**SUPPLIED DATA:**
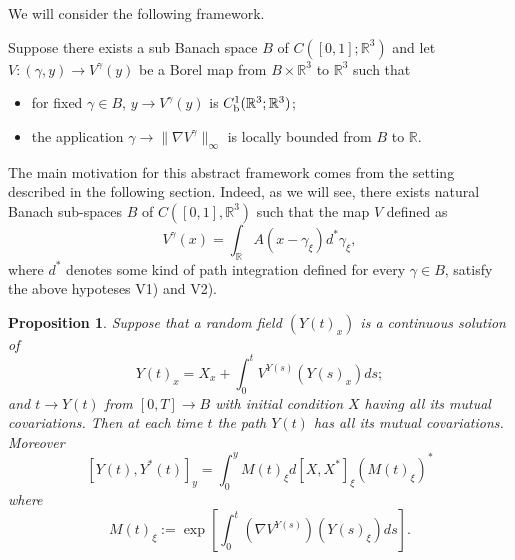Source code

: \documentclass[a4paper,12pt,reqno]{amsart}
\newcommand{\R}{\mathbb{R}}
\newtheorem{proposition}{Proposition}
\begin{document}
We will consider the following framework.
 
Suppose there exists a sub Banach space $B$ of  $C([0,1];\R^3)$
and let $V : (\gamma, y) \rightarrow V^\gamma (y)$
 be  a Borel map 
from $B  \times  \R^3$ to $\R^3$ such that 
\begin{itemize} \label{Ass}
\item[V1)] for fixed $ \gamma \in B  $,
$ y \rightarrow V^\gamma (y)$   is $C^1_{\rm b} (\R^3; \R^3 )$;
\item[V2)] the application
$\gamma  \rightarrow \|\nabla V ^\gamma\|_\infty$   is locally bounded from
$B$ to $\R$.
\end{itemize} 

The main motivation for this abstract framework comes from the setting
described in the following section. Indeed, as we will see, there
exists natural Banach sub-spaces $B$ of $C([0,1],\R^3)$ such that the map
$V$ defined as
$$ V^\gamma(x) = \int_ \R A(x - \gamma_\xi) d^* \gamma_\xi,  $$
where $d^*$ denotes some kind of path integration defined for every
$\gamma \in B$, satisfy the above hypoteses V1) and V2). 

\begin{proposition} \label{PQVar} 
Suppose that a random field $(Y(t)_x)$ is a continuous solution of
\begin{equation} \label{EQVar}
 Y(t)_x = X_x + \int_0^t V^{Y(s)} (Y(s)_x) ds; 
\end{equation}
 and $t \rightarrow Y(t)$     from $ [0,T] \rightarrow B$  with
  initial condition $X$ having all its mutual covariations.
Then at each time $t$ the path $Y(t)$ has all its mutual covariations.
Moreover
\begin{equation}
  \label{eq:EQVar2}
[Y(t), Y^*(t)]_y  =   \int_0^y  M(t)_\xi  d[X,X^*]_\xi (M(t)_\xi)^*  
\end{equation}
where
\begin{equation}
  \label{eq:Mprocess}
M(t)_\xi := \exp \left[\int_0^t
(\nabla V^{Y(s)})(Y(s)_\xi) ds \right].  
\end{equation}
\end{proposition}
\end{document}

**TASK BRIEF:** Beginning at the line that holds "initial condition $X$", reproduce the lines exactly up to and including the final line of the entries.

**RESULT FOR THIS EXERCISE:**
  initial condition $X$ having all its mutual covariations.
Then at each time $t$ the path $Y(t)$ has all its mutual covariations.
Moreover
\begin{equation}
  \label{eq:EQVar2}
[Y(t), Y^*(t)]_y  =   \int_0^y  M(t)_\xi  d[X,X^*]_\xi (M(t)_\xi)^*  
\end{equation}
where
\begin{equation}
  \label{eq:Mprocess}
M(t)_\xi := \exp \left[\int_0^t
(\nabla V^{Y(s)})(Y(s)_\xi) ds \right].  
\end{equation}
\end{proposition}
\end{document}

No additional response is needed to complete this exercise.